For the next six months, she served on patrol in the western Pacific, and acted as planeguard while air organizations were redistributed throughout the Far East. She cleared Yokosuka on 21 February 1946 for San Pedro, California, arriving on 15 March. Two weeks later she sailed to join the Atlantic Fleet, raising Portland, Maine on 16 April. After overhaul, she operated along the northeast coast and in the Caribbean until 3 February 1947, when she sailed for her first tour of duty in the Mediterranean. Compton returned to her home port, Newport, Rhode Island on 14 August 1947.

Along with east coast operations, Compton cruised the Caribbean on intensive training and midshipmen cruises in the years that followed, as well as serving as schoolship and training members of the Navy Reserve. During her 1948-49 deployment to the Mediterranean, she had duty with the United Nations Palestine Patrol. She returned to the Mediterranean in 1951, and in the late summer of 1952 cruised in European waters in NATO "Operation Mainbrace." Assignment to duty with the 6th Fleet in the Mediterranean came once more in 1953 and 1955, and in the spring of 1956, Compton exercised off Bermuda with ships of the British Home Fleet in NATO operation "New Broom V."

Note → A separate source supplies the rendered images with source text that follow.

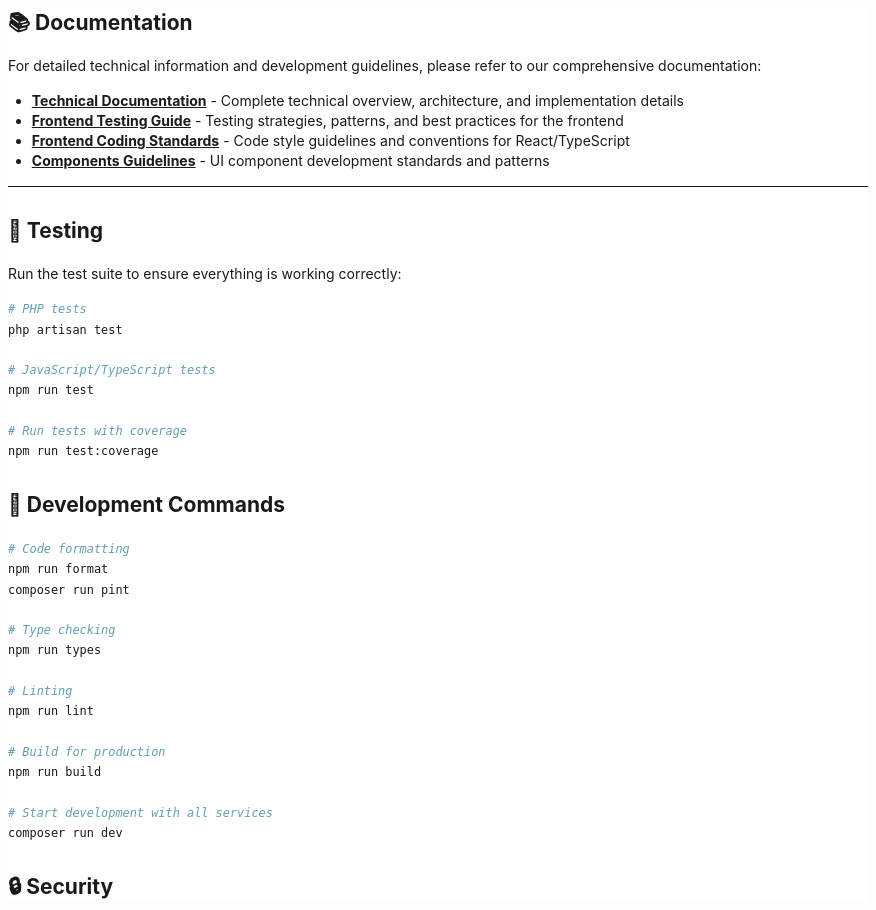 
## 📚 Documentation

For detailed technical information and development guidelines, please refer to our comprehensive documentation:

- **[Technical Documentation](docs/LIFEHUB_TECHNICAL_DOCUMENTATION.md)** - Complete technical overview, architecture, and implementation details
- **[Frontend Testing Guide](docs/FRONTEND_TESTING_GUIDE.md)** - Testing strategies, patterns, and best practices for the frontend
- **[Frontend Coding Standards](docs/FRONTEND_CODING_STANDARDS.md)** - Code style guidelines and conventions for React/TypeScript
- **[Components Guidelines](docs/COMPONENTS_GUIDELINES.md)** - UI component development standards and patterns

---

## 🧪 Testing

Run the test suite to ensure everything is working correctly:

```bash
# PHP tests
php artisan test

# JavaScript/TypeScript tests
npm run test

# Run tests with coverage
npm run test:coverage
```

## 📝 Development Commands

```bash
# Code formatting
npm run format
composer run pint

# Type checking
npm run types

# Linting
npm run lint

# Build for production
npm run build

# Start development with all services
composer run dev
```

## 🔒 Security
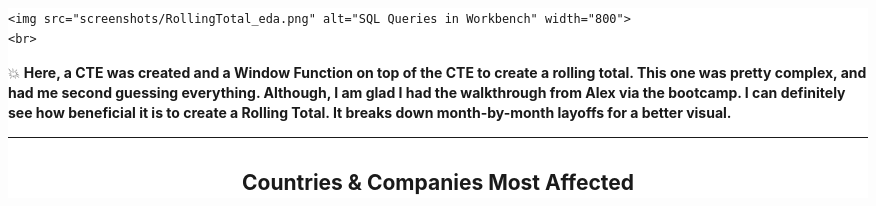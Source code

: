     <img src="screenshots/RollingTotal_eda.png" alt="SQL Queries in Workbench" width="800">
    <br>
<p> 💥 <strong>Here, a CTE was created and a Window Function on top of the CTE to create a rolling total. This one was pretty complex, and had me second guessing everything. Although, I am glad I had the walkthrough from Alex via the bootcamp. I can definitely see how beneficial it is to create a Rolling Total. It breaks down month-by-month layoffs for a better visual.</strong></p>
</div>

<hr>

<div style="text-align: center; margin: 0 auto; width: 800px; word-wrap: break-word;">
<h2>Countries & Companies Most Affected</h2>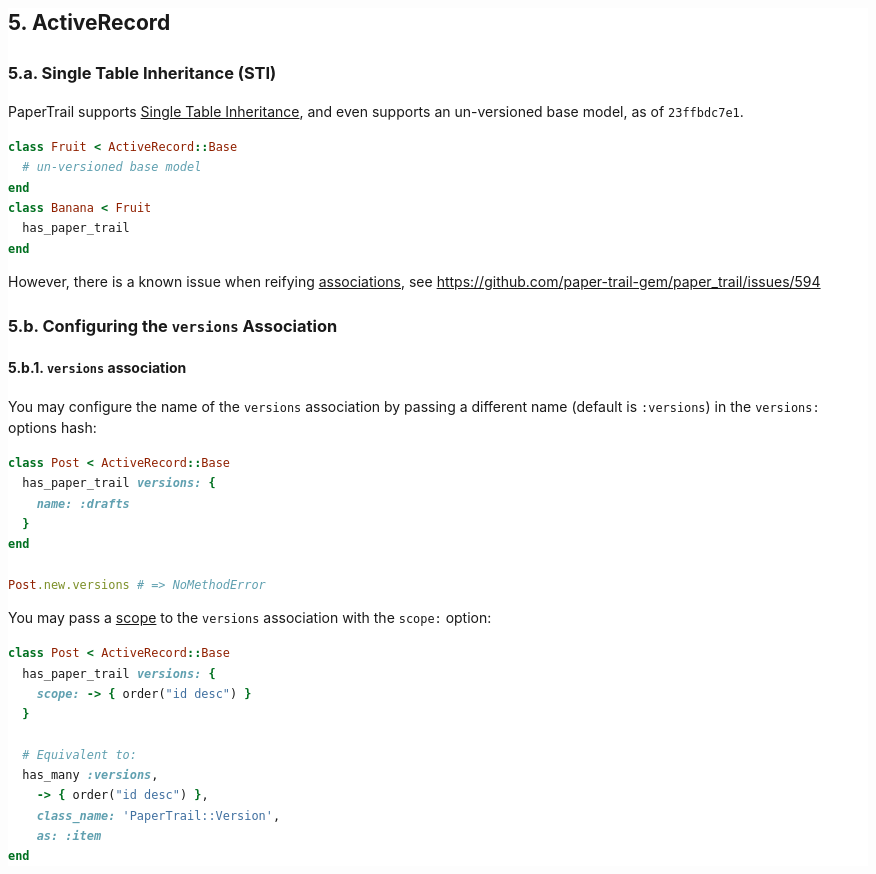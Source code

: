 ## 5. ActiveRecord

### 5.a. Single Table Inheritance (STI)

PaperTrail supports [Single Table Inheritance][39], and even supports an
un-versioned base model, as of `23ffbdc7e1`.

```ruby
class Fruit < ActiveRecord::Base
  # un-versioned base model
end
class Banana < Fruit
  has_paper_trail
end
```

However, there is a known issue when reifying [associations](#associations),
see https://github.com/paper-trail-gem/paper_trail/issues/594

### 5.b. Configuring the `versions` Association

#### 5.b.1. `versions` association

You may configure the name of the `versions` association by passing a different
name (default is `:versions`) in the `versions:` options hash:

```ruby
class Post < ActiveRecord::Base
  has_paper_trail versions: {
    name: :drafts
  }
end

Post.new.versions # => NoMethodError
```

You may pass a
[scope](https://api.rubyonrails.org/classes/ActiveRecord/Associations/ClassMethods.html#method-i-has_many-label-Scopes)
to the `versions` association with the `scope:` option:
```ruby
class Post < ActiveRecord::Base
  has_paper_trail versions: {
    scope: -> { order("id desc") }
  }

  # Equivalent to:
  has_many :versions,
    -> { order("id desc") },
    class_name: 'PaperTrail::Version',
    as: :item
end
```


[1]: http://api.rubyonrails.org/classes/ActiveRecord/Locking/Optimistic.html
[2]: https://github.com/paper-trail-gem/paper_trail/issues/163
[3]: http://railscasts.com/episodes/255-undo-with-paper-trail
[4]: https://api.travis-ci.org/paper-trail-gem/paper_trail.svg?branch=master
[5]: https://travis-ci.org/paper-trail-gem/paper_trail
[6]: https://github.com/westonganger/paper_trail-association_tracking
[9]: https://github.com/paper-trail-gem/paper_trail/tree/3.0-stable
[10]: https://github.com/paper-trail-gem/paper_trail/tree/2.7-stable
[11]: https://github.com/paper-trail-gem/paper_trail/tree/rails2
[14]: https://raw.github.com/paper-trail-gem/paper_trail/master/lib/generators/paper_trail/templates/create_versions.rb
[16]: https://github.com/paper-trail-gem/paper_trail/issues/113
[17]: https://github.com/rails/protected_attributes
[18]: https://github.com/rails/strong_parameters
[19]: http://github.com/myobie/htmldiff
[20]: http://github.com/pvande/differ
[21]: https://github.com/halostatue/diff-lcs
[24]: https://github.com/paper-trail-gem/paper_trail/blob/master/lib/paper_trail/serializers/yaml.rb
[25]: https://github.com/paper-trail-gem/paper_trail/blob/master/lib/paper_trail/serializers/json.rb
[26]: http://www.postgresql.org/docs/9.4/static/datatype-json.html
[27]: https://github.com/rspec/rspec
[28]: http://cukes.info
[29]: https://github.com/sporkrb/spork
[30]: https://github.com/burke/zeus
[31]: https://github.com/rails/spring
[32]: http://api.rubyonrails.org/classes/ActiveRecord/AutosaveAssociation.html#method-i-mark_for_destruction
[33]: https://github.com/paper-trail-gem/paper_trail/wiki/Setting-whodunnit-in-the-rails-console
[34]: https://github.com/rails/rails/blob/591a0bb87fff7583e01156696fbbf929d48d3e54/activerecord/lib/active_record/fixtures.rb#L142
[35]: https://dev.mysql.com/doc/refman/5.6/en/fractional-seconds.html
[36]: http://www.postgresql.org/docs/9.4/interactive/ddl.html
[37]: https://github.com/ankit1910/paper_trail-globalid
[38]: https://github.com/sferik/rails_admin
[39]: http://api.rubyonrails.org/classes/ActiveRecord/Base.html#class-ActiveRecord::Base-label-Single+table+inheritance
[40]: http://api.rubyonrails.org/classes/ActiveRecord/Associations/ClassMethods.html#module-ActiveRecord::Associations::ClassMethods-label-Polymorphic+Associations
[41]: https://github.com/jaredbeck/paper_trail-sinatra
[42]: https://github.com/activeadmin/activeadmin/wiki/Auditing-via-paper_trail-%28change-history%29
[43]: https://github.com/paper-trail-gem/paper_trail/blob/master/.github/CONTRIBUTING.md
[44]: https://github.com/globalize/globalize-versioning
[45]: https://github.com/globalize/globalize
[46]: https://github.com/fusion94/paper_trail_manager
[47]: https://github.com/solidusio-contrib/solidus_papertrail
[48]: https://github.com/nielsgl/sequelize-paper-trail
[49]: https://github.com/ankit1910/paper_trail-globalid
[50]: https://github.com/izelnakri/paper_trail
[51]: https://github.com/rikkipitt/rails_admin_history_rollback
[52]: http://guides.rubyonrails.org/active_record_callbacks.html
[53]: https://badge.fury.io/rb/paper_trail.svg
[54]: https://rubygems.org/gems/paper_trail
[55]: https://api.dependabot.com/badges/compatibility_score?dependency-name=paper_trail&package-manager=bundler&version-scheme=semver
[56]: https://dependabot.com/compatibility-score.html?dependency-name=paper_trail&package-manager=bundler&version-scheme=semver
[57]: https://bundler.io/v2.3/man/bundle-install.1.html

During the summer of 1953, Compton was the flagship of Destroyer Squadron 8, and along with two cruisers, spent six weeks touring the Caribbean on a midshipman cruise carrying contract (reserve) midshipmen from universities around the country. The fleet of ten ships sailed from Norfolk and called at Coca Sola, Panama, Port of Spain, Trinidad, and Guantanamo Bay, Cuba and back to Norfolk.

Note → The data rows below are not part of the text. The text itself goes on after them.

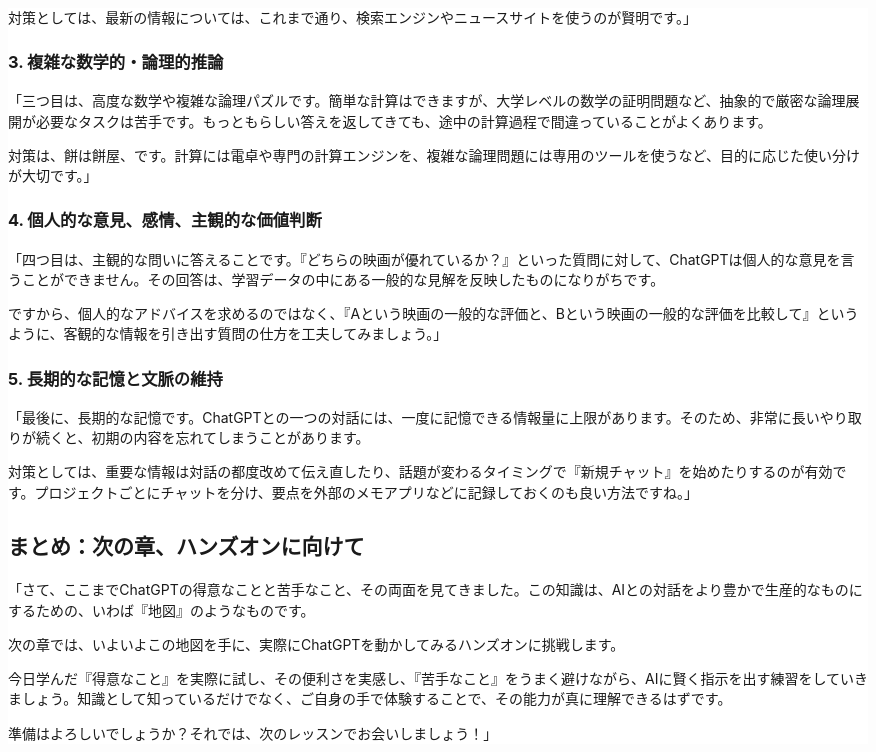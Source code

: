 対策としては、最新の情報については、これまで通り、検索エンジンやニュースサイトを使うのが賢明です。」

### 3. 複雑な数学的・論理的推論

「三つ目は、高度な数学や複雑な論理パズルです。簡単な計算はできますが、大学レベルの数学の証明問題など、抽象的で厳密な論理展開が必要なタスクは苦手です。もっともらしい答えを返してきても、途中の計算過程で間違っていることがよくあります。

対策は、餅は餅屋、です。計算には電卓や専門の計算エンジンを、複雑な論理問題には専用のツールを使うなど、目的に応じた使い分けが大切です。」

### 4. 個人的な意見、感情、主観的な価値判断

「四つ目は、主観的な問いに答えることです。『どちらの映画が優れているか？』といった質問に対して、ChatGPTは個人的な意見を言うことができません。その回答は、学習データの中にある一般的な見解を反映したものになりがちです。

ですから、個人的なアドバイスを求めるのではなく、『Aという映画の一般的な評価と、Bという映画の一般的な評価を比較して』というように、客観的な情報を引き出す質問の仕方を工夫してみましょう。」

### 5. 長期的な記憶と文脈の維持

「最後に、長期的な記憶です。ChatGPTとの一つの対話には、一度に記憶できる情報量に上限があります。そのため、非常に長いやり取りが続くと、初期の内容を忘れてしまうことがあります。

対策としては、重要な情報は対話の都度改めて伝え直したり、話題が変わるタイミングで『新規チャット』を始めたりするのが有効です。プロジェクトごとにチャットを分け、要点を外部のメモアプリなどに記録しておくのも良い方法ですね。」

## まとめ：次の章、ハンズオンに向けて

「さて、ここまでChatGPTの得意なことと苦手なこと、その両面を見てきました。この知識は、AIとの対話をより豊かで生産的なものにするための、いわば『地図』のようなものです。

次の章では、いよいよこの地図を手に、実際にChatGPTを動かしてみるハンズオンに挑戦します。

今日学んだ『得意なこと』を実際に試し、その便利さを実感し、『苦手なこと』をうまく避けながら、AIに賢く指示を出す練習をしていきましょう。知識として知っているだけでなく、ご自身の手で体験することで、その能力が真に理解できるはずです。

準備はよろしいでしょうか？それでは、次のレッスンでお会いしましょう！」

Compton was serving at Bahrain in the Persian Gulf in the fall of 1956 when the Suez Crisis erupted, and stood by to evacuate American civilians in the Persian Gulf and Red Sea areas should that become necessary. With the Suez Canal closed, Compton made her homeward passage by way of Mombasa, Durban, the Cape of Good Hope, Simonstown, Recife, and Trinidad, returning to Newport on 8 January 1957. That fall, she again cruised off the British Isles in a series of NATO operations. From November 1957 to April 1958, she again served in the Mediterranean, the Persian Gulf and the Red Sea, and that summer cruised to Rotterdam and Bergen with midshipmen on board for training. From that time into 1960, her operations were coastwise and in the Caribbean, as she aided research and development projects, including major meteorological research and gave service to the Fleet Sonar School at Key West. In August 1960 Compton again sailed to the Mediterranean for duty in the 6th Fleet.

 [1960-1968]

==1968-1972==

During 1968–9, Compton served in the 1st Naval District (headquartered at Boston, Massachusetts) as a Naval Reserve training ship. She provided Naval Reserve enlistees in their first year of service at the ranks of seaman, seaman apprentice, and seaman recruit with a two-week training cruise. The reserve cruises supplemented the "boot camp" training which was conducted at Great Lakes, Great Lakes, Illinois. The ship's routine for the cruises was to leave Boston, rendezvous with another destroyer and a submarine off the New England coast, perform anti-submarine warfare exercises, and proceed to Halifax, Nova Scotia, Canada, for a brief "liberty", where the Canadian Navy would host sailors from Compton in its enlisted club. During these cruises, enlistees were given the opportunity to experience shipboard life, including firing the weapon systems such as Hedgehog, depth charges, and 5 in guns.

 [1969-1972]

==Decommissioning==
Compton was decommissioned on 17 September 1972. She was stricken from the Navy List on 27 September 1972.

==Brazilian Navy service==

Compton was transferred to Brazil on 27 September 1972. She served in the Brazilian Navy under the name Mato Grosso.

Mato Grosso was stricken in July 1990 and scrapped.

==Honors and awards==

Compton received one battle star for World War II service.